Drugi z czterech tomów zawiera tym razem trzy dłuższe historie, a każda z nich to solidna opowieść w jakiś sposób próbująca wyjść poza schematy znane z tej franczyzy. “Zła krew” autorstwa Evana Dorkina to niezwykle dynamiczna fabuła skupiająca się na psychopatycznym Yautja, działającym bez żadnych zasad i tępiącym nawet swoich pobratymców. Jego uszkodzony statek rozbija się w gęstych lasach New Jersey a pierwszymi ofiarami stają się adwokaci i sędziowie spędzający weekend na obozie paintballa. Za wyjątkowo bezwzględnym drapieżcą wyrusza właściciel przybytku i były agent CIA w jednym oraz sama Agencja. Wszyscy bez wyjątku pozostawiają po sobie krwawy ślad, bowiem każdy gra do własnej bramki. opowieść pędzi na złamanie karku, nie nudzi, a liczne zwroty akcji jeszcze bardziej umilajaelkturę. Największe wrażenie robią jednak mocno psychodeliczne i odjechane rysunki Dereka Thompsona, który bawi się perspektywą i kadrowaniem, tworząc wrażenie narkotykowego tripu. Warto jeszcze wspomnieć, że jedną z bohaterek jest Mandy Graves, która później będzie dzielić i rządzić w serii “Predator: Łowcy”.
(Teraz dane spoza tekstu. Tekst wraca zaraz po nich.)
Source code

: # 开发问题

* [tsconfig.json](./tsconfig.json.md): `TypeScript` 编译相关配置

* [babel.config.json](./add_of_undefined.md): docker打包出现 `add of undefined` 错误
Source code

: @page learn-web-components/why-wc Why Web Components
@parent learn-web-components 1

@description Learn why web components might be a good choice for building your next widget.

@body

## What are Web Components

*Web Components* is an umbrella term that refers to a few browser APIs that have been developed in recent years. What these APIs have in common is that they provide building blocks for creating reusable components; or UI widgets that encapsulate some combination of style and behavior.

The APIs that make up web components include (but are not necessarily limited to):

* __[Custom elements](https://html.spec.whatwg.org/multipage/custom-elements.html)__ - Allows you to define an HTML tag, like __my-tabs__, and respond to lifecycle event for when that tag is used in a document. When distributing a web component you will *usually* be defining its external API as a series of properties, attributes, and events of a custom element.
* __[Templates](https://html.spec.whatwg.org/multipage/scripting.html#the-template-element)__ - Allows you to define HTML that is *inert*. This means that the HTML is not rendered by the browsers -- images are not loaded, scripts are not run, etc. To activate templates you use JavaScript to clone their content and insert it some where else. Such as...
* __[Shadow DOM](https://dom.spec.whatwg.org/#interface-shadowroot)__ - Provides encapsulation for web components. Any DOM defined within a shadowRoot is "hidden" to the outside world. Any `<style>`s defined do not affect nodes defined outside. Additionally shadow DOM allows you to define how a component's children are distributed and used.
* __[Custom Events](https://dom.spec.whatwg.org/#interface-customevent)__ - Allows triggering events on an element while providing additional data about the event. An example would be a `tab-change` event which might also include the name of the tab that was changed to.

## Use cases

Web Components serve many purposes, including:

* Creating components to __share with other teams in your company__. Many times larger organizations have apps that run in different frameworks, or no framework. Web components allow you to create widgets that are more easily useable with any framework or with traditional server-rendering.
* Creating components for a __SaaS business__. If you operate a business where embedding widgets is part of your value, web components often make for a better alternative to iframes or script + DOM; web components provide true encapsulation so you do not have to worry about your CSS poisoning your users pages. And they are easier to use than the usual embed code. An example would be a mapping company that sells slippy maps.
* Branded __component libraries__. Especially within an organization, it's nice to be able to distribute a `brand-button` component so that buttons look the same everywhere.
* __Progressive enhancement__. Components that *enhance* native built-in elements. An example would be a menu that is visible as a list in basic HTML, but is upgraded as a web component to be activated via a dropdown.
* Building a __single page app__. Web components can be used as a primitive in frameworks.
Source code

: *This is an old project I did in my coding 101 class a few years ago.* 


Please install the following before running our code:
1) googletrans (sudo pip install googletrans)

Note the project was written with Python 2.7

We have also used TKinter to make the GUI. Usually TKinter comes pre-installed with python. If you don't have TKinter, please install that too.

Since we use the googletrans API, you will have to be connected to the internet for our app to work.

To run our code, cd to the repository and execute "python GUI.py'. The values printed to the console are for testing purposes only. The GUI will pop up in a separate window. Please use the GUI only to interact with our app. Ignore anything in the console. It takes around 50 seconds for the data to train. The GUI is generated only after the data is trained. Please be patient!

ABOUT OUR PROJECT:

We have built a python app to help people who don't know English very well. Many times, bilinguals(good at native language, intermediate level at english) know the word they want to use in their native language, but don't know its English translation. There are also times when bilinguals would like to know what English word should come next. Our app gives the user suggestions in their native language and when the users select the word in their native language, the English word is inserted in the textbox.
“Bratnie dusze” to opowieść o małomiasteczkowej społeczności, która po raz wtóry pada ofiarą tego samego Yautja. Szeryf Mathis będzie musiała zmierzyć się nie tylko z kosmicznym najeźdźcą ale i ze zmierzającymi w jej stronę zbiegłymi psychopatami. Zatem i tu mamy trzy strony konfliktu, ale też pewnego asa w rękawie w postaci Buddy’ego, który dekady temu był świadkiem pierwszych łowów i co nieco o Predatorach już się nauczył. John R. Lamb i Scott Tolson serwują nam sprawny survivalowy thriller pełen retrospekcji, interesujących zwrotów akcji oraz odrobinę lekcji historii. Rysunki Briana O’Connella i Rogera Petersona to solidna rzemieślnicza robota bez zbędnych wizualnych fajerwerków. Czysta, sterylna kreska robi jednak robotę i świetnie pasuje do tej opowieści, gdzie w tle mamy mocne akcenty rodzinne i społeczne.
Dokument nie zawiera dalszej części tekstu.